(Data extract)

:::::

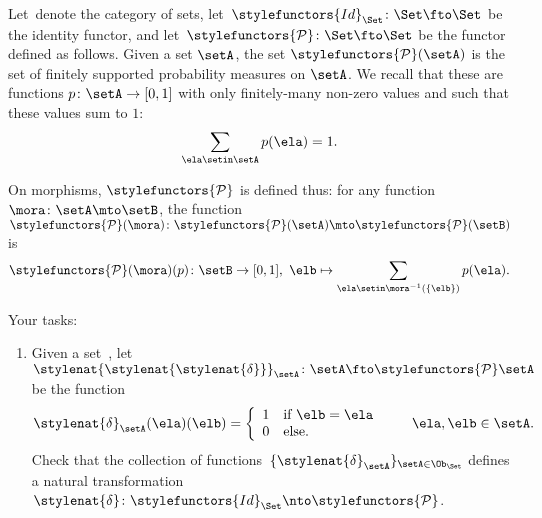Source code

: \begin{gradedexercise}
    \label{ex:FinProbMonad}

    Let~\Set denote the category of sets, let~$\stylefunctors{Id}_\Set \colon \Set \fto \Set$ be the identity functor, and let~$\stylefunctors{\mathcal{P}} \colon \Set \fto \Set$ be the functor defined as follows.
    Given a set $\setA$, the set $\stylefunctors{\mathcal{P}}(\setA)$ is the set of finitely supported probability measures on $\setA$.
    We recall that these are functions $p \colon \setA \to [0,1]$ with only finitely-many non-zero values and such that these values sum to $1$:
    \begin{equation}
        \sum_{\ela \setin \setA} p(\ela) = 1.
    \end{equation}

    On morphisms, $\stylefunctors{\mathcal{P}}$ is defined thus: for any function $\mora \colon \setA \mto \setB$, the function $\stylefunctors{\mathcal{P}}(\mora) \colon \stylefunctors{\mathcal{P}}(\setA) \mto \stylefunctors{\mathcal{P}}(\setB)$ is
    \begin{equation}
        \stylefunctors{\mathcal{P}}(\mora)(p) \colon \setB \to [0,1], \ \elb \mapsto \sum_{\ela \setin \mora^{-1}(\{ \elb \})} p(\ela).
    \end{equation}

    Your tasks:
    \begin{enumerate}
        \item
              Given a set~\setA, let~$\stylenat{\stylenat{\stylenat{\delta}}}_{\setA} \colon \setA \fto \stylefunctors{\mathcal{P}} \setA$ be the function
              \begin{equation}
                  \stylenat{\delta}_\setA (\ela)(\elb) = \left\{\begin{array}{ll}
                      1 & \text{if } \elb = \ela \\
                      0 & \text{else.
                      }
                  \end{array}\right.{}
                  \quad \quad \ela, \elb \in \setA.
              \end{equation}
              Check that the collection of functions~$\{ \stylenat{\delta}_{\setA} \}_{\setA \in \Ob_{\Set}}$ defines a natural transformation~$\stylenat{\delta}\colon \stylefunctors{Id}_\Set \nto \stylefunctors{\mathcal{P}}$.


\end{enumerate}
\end{gradedexercise}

:::::

(Work instruction) Scan the data above for the word "begin" and report every line where it is found.

(Answer to this task)
: \begin{gradedexercise}
    \begin{equation}
    \begin{equation}
    \begin{enumerate}
              \begin{equation}
                  \stylenat{\delta}_\setA (\ela)(\elb) = \left\{\begin{array}{ll}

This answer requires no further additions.